Similar to I, when the number accumulates for three times, set the bit to 0. I.e., how to simulate a ternary system using a binary system. 

I wrote an wrong code like :

class Solution {
 public:
  int singleNumber(int A[], int n) {
    int ones = 0, twos = 0, threes = 0, i, res = 0;
    if (n == 1)
      return A[0];
    for (i = 0; i < n; ++i) {
      res |= A[i];
      threes = twos & A[i];
      res ^= threes;
      
      twos = (twos | (ones & A[i])) ^ threes;
      ones = ones ^ A[i];
    }
    return res;
  }
};

The mistake is that the variable ones needs to be cleared based on the variable threes. At the same time, the variable res seems redundant. A right code is :

class Solution {
 public:
  int singleNumber(int A[], int n) {
    int ones = 0, twos = 0, threes = 0, i, res = 0;
    if (n == 1)
      return A[0];
    for (i = 0; i < n; ++i) {
      //res |= A[i];
      threes = twos & A[i];
      //res ^= threes;
      
      twos = (twos | (ones & A[i])) & (~threes);
      ones = (ones ^ A[i]) & (~threes);
    }
    return ones;
  }
};

However, the code seems not in a standard way. I tried to fix the code in an accessible code:

class Solution {
 public:
  int singleNumber(int A[], int n) {
    int ones = 0, twos = 0, threes = 0, mask = -1, i, res = 0;
    if (n == 1)
      return A[0];
    for (i = 0; i < n; ++i) {
      //res |= A[i];
      threes = twos & A[i];
      //res ^= threes;
      mask = (~threes);
      twos = (twos | (ones & A[i])) & mask;
      mask &= (~twos);
      ones = (ones | A[i] ) & mask;
    }
    return ones;
  }
};

At last, the problem could be changed like this:

Given an array of integers, every element appears m times except for one for n times. Find that the one of n times.
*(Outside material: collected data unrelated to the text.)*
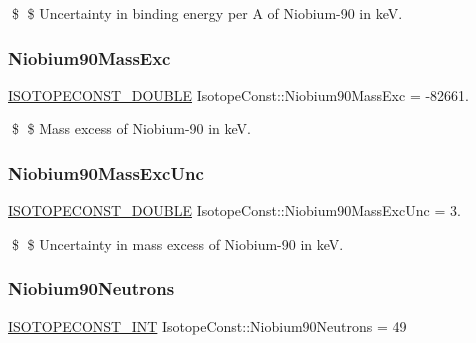 \$ \$ Uncertainty in binding energy per A of Niobium-\/90 in keV. \mbox{\label{group___isotope_const-_niobium-_nb90_gac33e0d9402a8aad9fc882e351d847908}} 
\subsubsection{\texorpdfstring{Niobium90\+Mass\+Exc}{Niobium90MassExc}}
{\footnotesize\ttfamily \mbox{\hyperlink{group___isotope_const-_macros_ga8f45a7272ce02c0b4c65c44636ed719a}{I\+S\+O\+T\+O\+P\+E\+C\+O\+N\+S\+T\+\_\+\+D\+O\+U\+B\+LE}} Isotope\+Const\+::\+Niobium90\+Mass\+Exc = -\/82661.}

\$ \$ Mass excess of Niobium-\/90 in keV. \mbox{\label{group___isotope_const-_niobium-_nb90_gac32288b25d8a1284740b5736a1dfcd3c}} 
\subsubsection{\texorpdfstring{Niobium90\+Mass\+Exc\+Unc}{Niobium90MassExcUnc}}
{\footnotesize\ttfamily \mbox{\hyperlink{group___isotope_const-_macros_ga8f45a7272ce02c0b4c65c44636ed719a}{I\+S\+O\+T\+O\+P\+E\+C\+O\+N\+S\+T\+\_\+\+D\+O\+U\+B\+LE}} Isotope\+Const\+::\+Niobium90\+Mass\+Exc\+Unc = 3.}

\$ \$ Uncertainty in mass excess of Niobium-\/90 in keV. \mbox{\label{group___isotope_const-_niobium-_nb90_ga27aec4cca65f318c8c5730aab20ce848}} 
\subsubsection{\texorpdfstring{Niobium90\+Neutrons}{Niobium90Neutrons}}
{\footnotesize\ttfamily \mbox{\hyperlink{group___isotope_const-_macros_ga5f18360b3e99483a35c32d789e62621c}{I\+S\+O\+T\+O\+P\+E\+C\+O\+N\+S\+T\+\_\+\+I\+NT}} Isotope\+Const\+::\+Niobium90\+Neutrons = 49}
  int findNumber(int A[], int size, int m, int n) {
    int mask = -1, i, j;
	vector<int> times(m+1,0);
	
	for (i = 0; i < size; ++i) {
	  mask = times[0] = -1;
	  times[m] = 0;
	  for (j = m; j >= 1; --j) {
	    times[j] = (times[j] | (times[j-1] & A[i])) & mask;
		mask &= (~times[j]);
	  }
	}
	return times[n];
  }